Comprehending Economics as a Narrative Form: The Role of Historically-based Storytelling in the Epistemology of Economics View Digital Media

Paper Presentation in a Themed Session
Michael H. Turk  

As an intellectual discipline economics appears caught in a tension between its affinity with mathematics and physics, on the one hand, and its presentation, even framework, often set in a narrative form, on the other. In the latter case the literary aspects of economics occupy a central place, understood as a matter of rhetoric, whether one traces this approach back to the focus upon persuasion in the writings of Adam Smith or sees it updated in the late twentieth century by economists like Deirdre McCloskey. Critical thinkers about the philosophy of economics like Mary Morgan have extended this treatment of economics to a grounding in storytelling, that might be seen as informing the construction of models or underlying the choice of analogies that shape economic theories. Can economics then be comprehended fundamentally as a matter of narratology? In this paper I shall make the case that narratology does offer significant insights into what informs our understanding of economics, but only if these narratives are grounded in historical experiences, events, and moments. Moreover, efforts to move beyond the oft-cited dichotomy in economic methodology between deduction and induction by explaining how general economic laws or rules may be derived from case studies reinforces the notion that such studies, effectively a form of storytelling in economics, ought to be based upon historical evidence of some sort.

Forming Knowledge: An Aesthetic Approach to Data-driven Thinking View Digital Media

Paper Presentation in a Themed Session
Maja Bak Herrie  

Why do some ideas endure, while others end up nearly forgotten?
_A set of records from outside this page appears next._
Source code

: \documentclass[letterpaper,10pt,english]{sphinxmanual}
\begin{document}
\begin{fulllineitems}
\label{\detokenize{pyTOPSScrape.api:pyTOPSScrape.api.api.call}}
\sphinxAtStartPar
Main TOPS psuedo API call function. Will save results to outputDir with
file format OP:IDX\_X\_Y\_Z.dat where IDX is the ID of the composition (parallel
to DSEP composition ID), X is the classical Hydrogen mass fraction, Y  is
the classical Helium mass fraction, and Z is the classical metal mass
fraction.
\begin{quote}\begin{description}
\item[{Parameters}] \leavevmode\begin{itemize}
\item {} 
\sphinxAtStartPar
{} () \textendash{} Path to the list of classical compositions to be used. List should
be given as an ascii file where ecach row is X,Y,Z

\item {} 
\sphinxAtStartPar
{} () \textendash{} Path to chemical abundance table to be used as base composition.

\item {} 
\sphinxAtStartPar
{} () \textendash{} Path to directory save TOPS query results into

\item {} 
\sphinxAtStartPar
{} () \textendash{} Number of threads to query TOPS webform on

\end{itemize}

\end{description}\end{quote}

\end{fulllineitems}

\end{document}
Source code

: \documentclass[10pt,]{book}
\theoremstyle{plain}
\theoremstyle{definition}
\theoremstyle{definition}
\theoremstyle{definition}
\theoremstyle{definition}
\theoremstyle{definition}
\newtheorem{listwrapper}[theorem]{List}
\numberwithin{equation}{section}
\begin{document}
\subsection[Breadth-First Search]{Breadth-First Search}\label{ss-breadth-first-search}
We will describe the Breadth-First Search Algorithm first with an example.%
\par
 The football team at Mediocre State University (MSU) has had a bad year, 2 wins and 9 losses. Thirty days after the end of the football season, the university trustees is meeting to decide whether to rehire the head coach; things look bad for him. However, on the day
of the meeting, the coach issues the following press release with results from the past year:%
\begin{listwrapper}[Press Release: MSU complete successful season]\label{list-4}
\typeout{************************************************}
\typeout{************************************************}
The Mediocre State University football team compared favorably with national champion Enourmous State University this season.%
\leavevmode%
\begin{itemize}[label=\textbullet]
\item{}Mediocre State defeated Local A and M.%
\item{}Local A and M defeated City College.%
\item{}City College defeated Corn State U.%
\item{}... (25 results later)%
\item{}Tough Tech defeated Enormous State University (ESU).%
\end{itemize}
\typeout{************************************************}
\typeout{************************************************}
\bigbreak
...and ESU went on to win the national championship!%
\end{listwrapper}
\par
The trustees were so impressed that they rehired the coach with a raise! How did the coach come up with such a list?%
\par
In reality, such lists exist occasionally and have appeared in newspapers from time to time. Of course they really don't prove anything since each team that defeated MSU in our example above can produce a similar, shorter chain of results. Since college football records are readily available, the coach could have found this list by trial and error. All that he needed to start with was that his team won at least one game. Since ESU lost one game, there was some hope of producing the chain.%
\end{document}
Why do some models resonate and intuitively explain, while others leave us perplexed and puzzled? In the history of statistics, entities such as the Gauss distribution—also known as the ‘normal’ distribution—have been introduced and discussed in technical and mathematical ways, but also used to describe general connections and patterns related to demography, criminology, medicine, and more. When Carl Friedrich Gauss introduced his famous distribution in the beginning of the 19th century, it was used to measure the precision of astronomical observations. However, the intuitive elegance of the bell-shaped curve soon found its way into other disciplines, marking not only a central development in statistics, but also an entirely new way of seeing and thinking about the world through data: a world where measurements of different sorts and from a variety of contexts cluster tightly around a mean, with a rapidly decaying minority of outliers extending along the tails. Yet, what kind of formation of knowledge does a bell curve represent, and why did it seem to offer such a persuasive description of contexts as different as, e.g., average human height, poverty records, or inherited physical and psychological attributes? This paper engages with the aesthetic dimensions of data-driven knowledge production. Using the idea of the ‘normal’ distribution as starting point, it asks how knowledge is produced based on data, and how it manifests itself as knowledge through the means of persuasive diagrams.